I’ve been doing a lot of personal archival work, and through that work, I’ve realized how important it is to me to present myself the way I want to be presented.
I’ve written a little about this before in The Teenage Web, but as I’ve combed through posts from all my old blogs, re-formatting and editing them for this blog, I’ve realized just how many links are dead. Tons of old personal sites are gone. (God bless the Internet Archive.)
In the last 15 years, many people (myself included) were drawn to third-party solutions for presenting ourselves. For our résumés, LinkedIn. For portfolios, Behance and Dribbble. For blogging, Tumblr, Medium, and Substack. Instead of forums, Discord and Slack. But despite each of these advertising some amount of autonomy, in reality you have very little.
By centralizing not just your content, but yourself, on these sites, you rob yourself the opportunity to be more authentically you. In addition, a peer or competitor might appear next to you. It may not be great for you to have your competitor one click away from your own profile.
I don’t want to be misunderstood, because having outbound links to friends is great. But those links should be at your own discretion, not determined by an engineer writing a relevance algorithm at one of these third party websites.
What’s worse is how few businesses have actual websites, choosing to exist solely on Facebook or Instagram. I don’t want to begin about how unfortunate that is.
I’m sure you’ve seen the effects of this, too. Several of these services are completely closed to logged-out users. Want to see someone’s résumé? LinkedIn only. Sign in. Want to see the hours of operation for this cafe? Facebook only. Sign in. Want to see what products this shop offers? Instagram only. Sign in. Want to read about a topic you’re interested in? Discord only. Sign in.

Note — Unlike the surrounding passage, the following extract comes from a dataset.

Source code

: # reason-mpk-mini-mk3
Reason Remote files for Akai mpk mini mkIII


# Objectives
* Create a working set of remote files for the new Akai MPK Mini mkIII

And for everything else, the web is being littered with AI-generated content. Looking for a recipe? Advice on a medical issue? Perhaps you’re troubleshooting. You read a few paragraphs of the article before it hits you: a human definitely didn’t write this. The website you’re looking at is somehow worse than a recipe blog with a long story and ads, it’s an AI-generated recipe blog with a long story and ads.
Therefore, I believe it’s everyone’s imperative to genuinely invest in making websites again. For ourselves, for our businesses, for our interests.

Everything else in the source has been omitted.